It's a bit of an un-known quantity really.

 

I decided to bite the bullet and write my own sound list processor/driver. Here it is:

 

 

asm: soundListPlayer ( -- )
    \ re-entrant. Uses r0 to remember state:
    \ 0 = doing nothing. Waiting for a sound list to be loaded
    \ 1 = loading sound bytes to sound chip
    \ 2 = counting off duration counter
    $2000 lwpi,
    r0 r0 mov,              \ have a sound list to process?
    ne if,
        r0 1 ci,            \ loading sound bytes?
        eq if,              \ yes
            r1 *+ r2 movb,  \ get number of bytes to send to sound chip
            r2 8 srl,       \ move to low byte
            eq if,
                r0 clr,     \ if 0 then we're finished
            else,   
                begin,
                    r1 *+ $8400 @@ movb,    \ send a byte to the sound chip
                    r2 dec,                 \ decrement counter
                eq until,       \ loop until finished
                r1 *+ r3 movb,  \ get duration byte
                r3 8 srl,       \ move to low byte
                eq if,          \ processed everything?
                    r0 clr,     \ reset state to 0 (idle)
                else,
                    r0 2 li,    \ set state flag to counting
                endif,
            endif,
        else,
            \ we're counting off duration
            r3 dec,         \ decrement duration`
            eq if,          \ hit zero?
                r0 1 li,    \ set state to load sound bytes
            endif,
        endif,
    endif,
    $83e0 lwpi,             \ restore GPL's workspace
    r11 ** b,               \ return via R11
;asm

 

It occupies a whopping ( :grin: ) 86 bytes. How cool is that. It plays regular sound lists in the TI format.

<SNIP>

 

While looking for stories about sound I found this one. 86 Bytes is pretty small for sure.

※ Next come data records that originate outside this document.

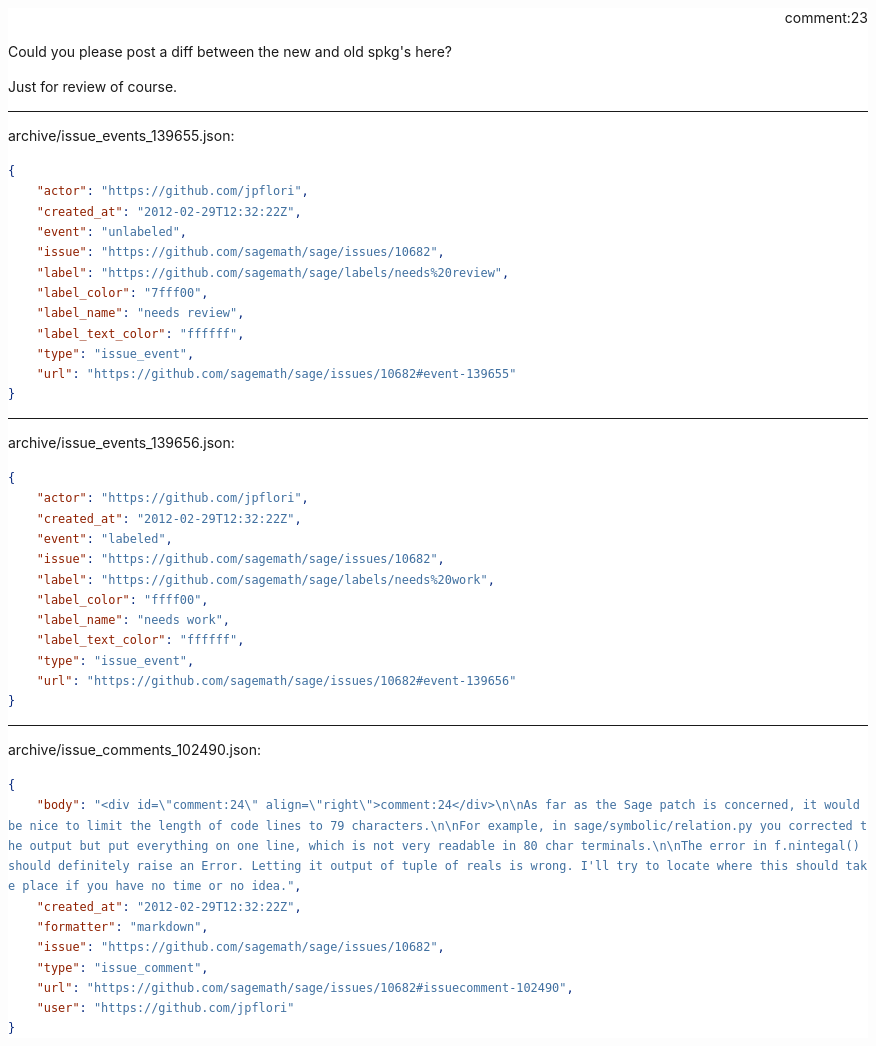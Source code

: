 <div id="comment:23" align="right">comment:23</div>

Could you please post a diff between the new and old spkg's here?

Just for review of course.



---

archive/issue_events_139655.json:
```json
{
    "actor": "https://github.com/jpflori",
    "created_at": "2012-02-29T12:32:22Z",
    "event": "unlabeled",
    "issue": "https://github.com/sagemath/sage/issues/10682",
    "label": "https://github.com/sagemath/sage/labels/needs%20review",
    "label_color": "7fff00",
    "label_name": "needs review",
    "label_text_color": "ffffff",
    "type": "issue_event",
    "url": "https://github.com/sagemath/sage/issues/10682#event-139655"
}
```



---

archive/issue_events_139656.json:
```json
{
    "actor": "https://github.com/jpflori",
    "created_at": "2012-02-29T12:32:22Z",
    "event": "labeled",
    "issue": "https://github.com/sagemath/sage/issues/10682",
    "label": "https://github.com/sagemath/sage/labels/needs%20work",
    "label_color": "ffff00",
    "label_name": "needs work",
    "label_text_color": "ffffff",
    "type": "issue_event",
    "url": "https://github.com/sagemath/sage/issues/10682#event-139656"
}
```



---

archive/issue_comments_102490.json:
```json
{
    "body": "<div id=\"comment:24\" align=\"right\">comment:24</div>\n\nAs far as the Sage patch is concerned, it would be nice to limit the length of code lines to 79 characters.\n\nFor example, in sage/symbolic/relation.py you corrected the output but put everything on one line, which is not very readable in 80 char terminals.\n\nThe error in f.nintegal() should definitely raise an Error. Letting it output of tuple of reals is wrong. I'll try to locate where this should take place if you have no time or no idea.",
    "created_at": "2012-02-29T12:32:22Z",
    "formatter": "markdown",
    "issue": "https://github.com/sagemath/sage/issues/10682",
    "type": "issue_comment",
    "url": "https://github.com/sagemath/sage/issues/10682#issuecomment-102490",
    "user": "https://github.com/jpflori"
}
```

This one in Forth adds only 124 bytes to the system and that includes about 31 bytes of names and linked-list stuff.

So not too shabby.

HEX
: SILENT ( --)  9F SND!  BF SND!  DF SND! FF SND! ;  \ turn off all sounds

: PLAY$ ( sound_string -- ) \ play 1 sound string
       COUNT                \ -- addr len
       2DUP + C@  >R        \ get duration at end of string, Rpush
       BOUNDS               \ convert addr/len to end-addr. start-addr.
       DO  I C@ SND! LOOP   \ feed bytes to sound chip
       R> JIFFS ;           \ use the delay from Rstack (JIFF=1/60)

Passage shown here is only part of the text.